Podopieczni trenera Patryka Rombla we wcześniejszych spotkaniach wygrali z Austrią 36:31 i Białorusią 29:20. Zespół niemiecki pokonał te drużyny odpowiednio – 34:29 i 33:29.
Zdaniem zawodnika Łomży Vive Kielce i reprezentacji Hiszpanii Alexa Dujszebajewa, Polacy pokazują się na tych mistrzostwach z bardzo dobrej strony.
– Prezentują wysoki poziom. Grają bardzo solidnie zarówno w obronie, jak i w ataku. W bramce super spisuje się Mateusz Kornecki. W meczu z Niemcami mogą powalczyć nie tylko o punkty, ale o nabranie pewności, że mogą rywalizować z każdym – uważa 29-letni rozgrywający, który na mistrzostwa nie pojechał ze względu na uraz barku.
W drugiej fazie turnieju rywalami Polaków będą po dwie najlepsze drużyny z grup E i F, czyli Hiszpania, Szwecja, Rosja i Norwegia. W meczu z biało-czerwonymi Alex Dujszebajew będzie trzymał kciuki za kolegów z reprezentacji Hiszpanii.
– To może być bardzo wyrównane spotkanie, ale sorry, chciałbym żeby wygrali Hiszpanie.
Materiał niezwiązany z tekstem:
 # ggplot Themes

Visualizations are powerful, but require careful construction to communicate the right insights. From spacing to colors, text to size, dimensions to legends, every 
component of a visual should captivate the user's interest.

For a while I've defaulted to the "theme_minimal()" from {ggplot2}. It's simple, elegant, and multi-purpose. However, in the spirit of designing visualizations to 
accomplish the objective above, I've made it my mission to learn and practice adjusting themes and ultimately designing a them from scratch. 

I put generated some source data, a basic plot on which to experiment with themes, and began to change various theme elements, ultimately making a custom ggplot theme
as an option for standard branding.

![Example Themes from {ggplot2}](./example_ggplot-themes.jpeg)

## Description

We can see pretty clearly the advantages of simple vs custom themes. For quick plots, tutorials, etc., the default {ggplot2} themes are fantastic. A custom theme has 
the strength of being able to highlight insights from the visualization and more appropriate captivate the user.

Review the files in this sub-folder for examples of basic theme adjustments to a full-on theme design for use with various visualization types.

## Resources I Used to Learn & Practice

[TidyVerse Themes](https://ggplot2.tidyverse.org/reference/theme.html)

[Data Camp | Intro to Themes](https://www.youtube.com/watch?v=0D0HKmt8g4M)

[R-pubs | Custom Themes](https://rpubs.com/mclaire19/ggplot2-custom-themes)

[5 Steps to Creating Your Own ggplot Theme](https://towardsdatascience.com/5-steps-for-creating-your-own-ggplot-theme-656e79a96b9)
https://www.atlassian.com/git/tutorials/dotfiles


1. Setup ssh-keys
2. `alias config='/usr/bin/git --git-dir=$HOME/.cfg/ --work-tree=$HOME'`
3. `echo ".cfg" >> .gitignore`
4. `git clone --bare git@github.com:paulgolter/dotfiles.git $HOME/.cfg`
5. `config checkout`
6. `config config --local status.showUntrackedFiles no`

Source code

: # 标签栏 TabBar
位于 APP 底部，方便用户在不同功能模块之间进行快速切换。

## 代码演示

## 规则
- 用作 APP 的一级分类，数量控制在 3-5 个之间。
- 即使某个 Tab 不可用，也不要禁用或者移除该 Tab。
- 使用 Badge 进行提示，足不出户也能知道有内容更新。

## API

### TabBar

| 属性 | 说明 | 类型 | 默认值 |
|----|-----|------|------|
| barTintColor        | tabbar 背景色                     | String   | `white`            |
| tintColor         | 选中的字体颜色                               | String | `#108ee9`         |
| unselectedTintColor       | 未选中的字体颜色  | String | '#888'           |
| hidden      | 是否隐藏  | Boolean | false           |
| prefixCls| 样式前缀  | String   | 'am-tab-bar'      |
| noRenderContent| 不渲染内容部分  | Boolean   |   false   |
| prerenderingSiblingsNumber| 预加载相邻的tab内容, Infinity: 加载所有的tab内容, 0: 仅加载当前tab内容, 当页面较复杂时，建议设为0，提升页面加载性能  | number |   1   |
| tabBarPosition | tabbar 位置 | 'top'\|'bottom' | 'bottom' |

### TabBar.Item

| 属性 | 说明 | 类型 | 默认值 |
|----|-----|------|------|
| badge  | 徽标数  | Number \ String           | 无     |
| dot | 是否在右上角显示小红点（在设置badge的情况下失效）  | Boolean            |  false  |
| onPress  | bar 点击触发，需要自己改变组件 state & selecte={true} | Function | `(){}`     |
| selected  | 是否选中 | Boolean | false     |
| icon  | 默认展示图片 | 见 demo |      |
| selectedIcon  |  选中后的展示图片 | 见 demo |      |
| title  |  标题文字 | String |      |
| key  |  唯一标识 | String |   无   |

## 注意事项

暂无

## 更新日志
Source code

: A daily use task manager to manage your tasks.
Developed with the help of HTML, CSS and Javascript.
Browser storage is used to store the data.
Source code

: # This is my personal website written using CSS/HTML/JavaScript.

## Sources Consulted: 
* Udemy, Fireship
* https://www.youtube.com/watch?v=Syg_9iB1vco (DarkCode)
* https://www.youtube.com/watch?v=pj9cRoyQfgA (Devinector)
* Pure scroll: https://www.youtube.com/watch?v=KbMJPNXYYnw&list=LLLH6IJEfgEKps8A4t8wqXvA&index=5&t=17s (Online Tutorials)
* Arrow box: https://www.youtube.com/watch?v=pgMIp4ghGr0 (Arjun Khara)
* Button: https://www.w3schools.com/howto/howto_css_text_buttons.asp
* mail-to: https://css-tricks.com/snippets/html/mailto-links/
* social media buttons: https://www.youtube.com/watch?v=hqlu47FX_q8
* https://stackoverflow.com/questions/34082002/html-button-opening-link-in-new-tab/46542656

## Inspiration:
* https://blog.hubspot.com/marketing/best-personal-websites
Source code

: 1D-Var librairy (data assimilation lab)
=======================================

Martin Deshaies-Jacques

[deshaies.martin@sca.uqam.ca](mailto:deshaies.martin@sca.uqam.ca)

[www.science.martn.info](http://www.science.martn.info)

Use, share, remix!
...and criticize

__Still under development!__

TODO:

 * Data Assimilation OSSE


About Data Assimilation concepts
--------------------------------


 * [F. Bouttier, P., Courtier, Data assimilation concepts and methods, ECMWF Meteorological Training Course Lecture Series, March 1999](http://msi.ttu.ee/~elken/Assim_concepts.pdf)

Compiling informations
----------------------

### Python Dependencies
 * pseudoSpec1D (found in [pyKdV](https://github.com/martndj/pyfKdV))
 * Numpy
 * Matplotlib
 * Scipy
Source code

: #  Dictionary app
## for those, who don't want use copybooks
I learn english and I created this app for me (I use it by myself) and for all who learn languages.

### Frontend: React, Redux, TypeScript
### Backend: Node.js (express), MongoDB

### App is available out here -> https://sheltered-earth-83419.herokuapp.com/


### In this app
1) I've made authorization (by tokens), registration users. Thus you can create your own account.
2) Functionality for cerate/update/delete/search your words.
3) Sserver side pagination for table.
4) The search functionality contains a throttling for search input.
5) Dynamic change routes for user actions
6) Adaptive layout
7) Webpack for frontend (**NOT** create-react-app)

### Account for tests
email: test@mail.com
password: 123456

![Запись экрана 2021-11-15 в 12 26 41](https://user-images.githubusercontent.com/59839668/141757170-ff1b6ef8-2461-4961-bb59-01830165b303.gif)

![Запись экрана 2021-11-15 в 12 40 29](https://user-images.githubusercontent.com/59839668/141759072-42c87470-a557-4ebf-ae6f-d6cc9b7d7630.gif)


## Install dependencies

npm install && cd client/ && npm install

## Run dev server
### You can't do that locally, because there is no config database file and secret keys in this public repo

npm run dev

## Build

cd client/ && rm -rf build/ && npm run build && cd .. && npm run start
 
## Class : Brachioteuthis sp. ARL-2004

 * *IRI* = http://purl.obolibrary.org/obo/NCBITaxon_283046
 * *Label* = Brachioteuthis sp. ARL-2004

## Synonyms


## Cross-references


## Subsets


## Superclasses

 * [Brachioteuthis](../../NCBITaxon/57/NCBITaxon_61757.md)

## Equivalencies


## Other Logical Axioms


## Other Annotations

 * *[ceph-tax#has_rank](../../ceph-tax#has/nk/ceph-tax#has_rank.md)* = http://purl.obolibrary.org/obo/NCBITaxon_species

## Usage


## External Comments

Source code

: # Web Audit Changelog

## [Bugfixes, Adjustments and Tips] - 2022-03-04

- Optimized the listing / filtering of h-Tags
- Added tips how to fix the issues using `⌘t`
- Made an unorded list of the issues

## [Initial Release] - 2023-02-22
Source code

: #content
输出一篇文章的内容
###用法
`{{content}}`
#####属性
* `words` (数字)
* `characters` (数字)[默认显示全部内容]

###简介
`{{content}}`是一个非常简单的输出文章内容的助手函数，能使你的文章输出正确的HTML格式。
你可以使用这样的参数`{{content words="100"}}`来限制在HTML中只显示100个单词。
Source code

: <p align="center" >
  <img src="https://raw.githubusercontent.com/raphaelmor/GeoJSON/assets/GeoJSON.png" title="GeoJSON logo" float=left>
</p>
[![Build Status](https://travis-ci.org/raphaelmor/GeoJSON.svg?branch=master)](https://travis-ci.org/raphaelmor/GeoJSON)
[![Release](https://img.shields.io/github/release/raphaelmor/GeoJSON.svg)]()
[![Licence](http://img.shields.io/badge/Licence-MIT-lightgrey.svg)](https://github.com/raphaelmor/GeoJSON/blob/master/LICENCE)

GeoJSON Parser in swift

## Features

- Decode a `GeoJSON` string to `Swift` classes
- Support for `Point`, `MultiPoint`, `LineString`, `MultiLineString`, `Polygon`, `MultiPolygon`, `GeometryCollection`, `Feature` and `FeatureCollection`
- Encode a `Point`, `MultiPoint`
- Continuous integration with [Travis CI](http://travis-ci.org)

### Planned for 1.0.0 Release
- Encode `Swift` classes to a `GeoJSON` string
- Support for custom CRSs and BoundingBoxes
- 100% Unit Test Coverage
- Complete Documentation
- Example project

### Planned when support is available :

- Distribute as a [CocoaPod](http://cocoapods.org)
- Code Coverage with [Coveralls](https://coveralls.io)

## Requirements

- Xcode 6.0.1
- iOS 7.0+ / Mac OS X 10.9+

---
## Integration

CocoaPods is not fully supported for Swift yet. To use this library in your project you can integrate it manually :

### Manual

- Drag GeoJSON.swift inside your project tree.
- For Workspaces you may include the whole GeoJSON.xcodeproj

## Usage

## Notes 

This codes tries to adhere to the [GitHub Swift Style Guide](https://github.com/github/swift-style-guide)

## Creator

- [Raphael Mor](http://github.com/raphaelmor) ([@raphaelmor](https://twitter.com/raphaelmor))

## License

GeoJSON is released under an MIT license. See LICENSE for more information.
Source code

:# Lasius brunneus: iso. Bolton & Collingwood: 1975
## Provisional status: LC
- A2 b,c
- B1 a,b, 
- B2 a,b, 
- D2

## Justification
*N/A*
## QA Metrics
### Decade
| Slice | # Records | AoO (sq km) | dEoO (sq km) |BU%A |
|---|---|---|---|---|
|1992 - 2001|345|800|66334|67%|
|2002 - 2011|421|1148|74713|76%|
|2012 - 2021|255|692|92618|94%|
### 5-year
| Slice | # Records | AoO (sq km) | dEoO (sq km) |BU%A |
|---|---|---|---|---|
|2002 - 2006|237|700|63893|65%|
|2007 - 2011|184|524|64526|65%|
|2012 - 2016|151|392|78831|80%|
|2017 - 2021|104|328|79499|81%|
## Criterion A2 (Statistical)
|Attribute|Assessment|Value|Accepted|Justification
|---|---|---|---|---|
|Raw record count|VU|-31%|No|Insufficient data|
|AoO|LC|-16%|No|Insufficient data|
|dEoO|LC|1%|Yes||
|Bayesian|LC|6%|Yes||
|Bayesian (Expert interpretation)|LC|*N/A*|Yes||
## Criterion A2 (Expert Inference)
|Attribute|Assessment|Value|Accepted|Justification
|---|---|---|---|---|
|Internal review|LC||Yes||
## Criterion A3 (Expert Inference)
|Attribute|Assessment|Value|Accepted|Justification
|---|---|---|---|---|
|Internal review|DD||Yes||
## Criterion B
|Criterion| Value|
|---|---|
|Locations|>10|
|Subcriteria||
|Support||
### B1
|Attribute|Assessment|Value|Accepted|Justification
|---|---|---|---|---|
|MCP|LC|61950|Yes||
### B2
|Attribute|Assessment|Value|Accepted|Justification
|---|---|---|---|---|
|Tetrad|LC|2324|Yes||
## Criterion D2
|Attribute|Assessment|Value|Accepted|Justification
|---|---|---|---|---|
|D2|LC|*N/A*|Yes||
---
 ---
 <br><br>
Oczywiście wszystko będzie zależało od detali, które robią różnice kiedy grasz na takim poziomie – stwierdził mistrz Europy z 2018 roku.
Mecz Polski z Niemcami rozpocznie się we wtorek o godzinie 18.00. W ekipie Patryka Rombla jest czterech szczypiornistów Łomży Vive Kielce: Mateusz Kornecki, Arkadiusz Moryto, Michał Olejniczka i Szymon Sićko.